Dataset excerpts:
Content starts
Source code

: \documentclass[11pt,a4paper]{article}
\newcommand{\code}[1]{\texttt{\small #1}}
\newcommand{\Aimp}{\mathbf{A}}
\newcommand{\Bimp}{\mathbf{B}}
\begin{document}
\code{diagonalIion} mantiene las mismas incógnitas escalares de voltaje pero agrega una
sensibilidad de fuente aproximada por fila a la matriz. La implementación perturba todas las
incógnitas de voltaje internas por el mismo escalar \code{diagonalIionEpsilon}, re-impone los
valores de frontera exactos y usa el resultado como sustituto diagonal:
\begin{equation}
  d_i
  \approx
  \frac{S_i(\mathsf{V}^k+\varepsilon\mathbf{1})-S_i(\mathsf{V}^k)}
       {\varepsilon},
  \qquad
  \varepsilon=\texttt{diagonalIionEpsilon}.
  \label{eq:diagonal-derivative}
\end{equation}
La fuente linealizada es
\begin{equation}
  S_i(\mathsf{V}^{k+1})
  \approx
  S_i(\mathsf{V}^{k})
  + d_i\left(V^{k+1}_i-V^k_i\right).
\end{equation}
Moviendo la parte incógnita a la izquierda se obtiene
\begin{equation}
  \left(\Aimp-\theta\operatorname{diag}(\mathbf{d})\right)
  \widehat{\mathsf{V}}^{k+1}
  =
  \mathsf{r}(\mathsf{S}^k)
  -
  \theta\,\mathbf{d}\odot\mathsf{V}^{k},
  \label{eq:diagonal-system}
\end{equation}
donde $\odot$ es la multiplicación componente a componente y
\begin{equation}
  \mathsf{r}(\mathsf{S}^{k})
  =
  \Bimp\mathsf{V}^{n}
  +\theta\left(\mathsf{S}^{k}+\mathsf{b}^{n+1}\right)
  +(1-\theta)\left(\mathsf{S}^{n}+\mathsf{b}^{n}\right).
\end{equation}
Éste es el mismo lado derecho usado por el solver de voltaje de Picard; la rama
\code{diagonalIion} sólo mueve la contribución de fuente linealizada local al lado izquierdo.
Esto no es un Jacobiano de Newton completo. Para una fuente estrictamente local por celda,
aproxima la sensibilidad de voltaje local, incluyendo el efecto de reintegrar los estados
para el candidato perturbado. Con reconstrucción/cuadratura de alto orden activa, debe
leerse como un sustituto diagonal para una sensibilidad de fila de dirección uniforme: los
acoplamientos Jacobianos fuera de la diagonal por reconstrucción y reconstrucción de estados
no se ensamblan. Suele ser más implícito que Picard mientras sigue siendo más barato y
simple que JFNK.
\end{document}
Content ends
Reproduce all the entries verbatim, leaving nothing out.

**Response area:**
Source code

: \documentclass[11pt,a4paper]{article}
\newcommand{\code}[1]{\texttt{\small #1}}
\newcommand{\Aimp}{\mathbf{A}}
\newcommand{\Bimp}{\mathbf{B}}
\begin{document}
\code{diagonalIion} mantiene las mismas incógnitas escalares de voltaje pero agrega una
sensibilidad de fuente aproximada por fila a la matriz. La implementación perturba todas las
incógnitas de voltaje internas por el mismo escalar \code{diagonalIionEpsilon}, re-impone los
valores de frontera exactos y usa el resultado como sustituto diagonal:
\begin{equation}
  d_i
  \approx
  \frac{S_i(\mathsf{V}^k+\varepsilon\mathbf{1})-S_i(\mathsf{V}^k)}
       {\varepsilon},
  \qquad
  \varepsilon=\texttt{diagonalIionEpsilon}.
  \label{eq:diagonal-derivative}
\end{equation}
La fuente linealizada es
\begin{equation}
  S_i(\mathsf{V}^{k+1})
  \approx
  S_i(\mathsf{V}^{k})
  + d_i\left(V^{k+1}_i-V^k_i\right).
\end{equation}
Moviendo la parte incógnita a la izquierda se obtiene
\begin{equation}
  \left(\Aimp-\theta\operatorname{diag}(\mathbf{d})\right)
  \widehat{\mathsf{V}}^{k+1}
  =
  \mathsf{r}(\mathsf{S}^k)
  -
  \theta\,\mathbf{d}\odot\mathsf{V}^{k},
  \label{eq:diagonal-system}
\end{equation}
donde $\odot$ es la multiplicación componente a componente y
\begin{equation}
  \mathsf{r}(\mathsf{S}^{k})
  =
  \Bimp\mathsf{V}^{n}
  +\theta\left(\mathsf{S}^{k}+\mathsf{b}^{n+1}\right)
  +(1-\theta)\left(\mathsf{S}^{n}+\mathsf{b}^{n}\right).
\end{equation}
Éste es el mismo lado derecho usado por el solver de voltaje de Picard; la rama
\code{diagonalIion} sólo mueve la contribución de fuente linealizada local al lado izquierdo.
Esto no es un Jacobiano de Newton completo. Para una fuente estrictamente local por celda,
aproxima la sensibilidad de voltaje local, incluyendo el efecto de reintegrar los estados
para el candidato perturbado. Con reconstrucción/cuadratura de alto orden activa, debe
leerse como un sustituto diagonal para una sensibilidad de fila de dirección uniforme: los
acoplamientos Jacobianos fuera de la diagonal por reconstrucción y reconstrucción de estados
no se ensamblan. Suele ser más implícito que Picard mientras sigue siendo más barato y
simple que JFNK.
\end{document}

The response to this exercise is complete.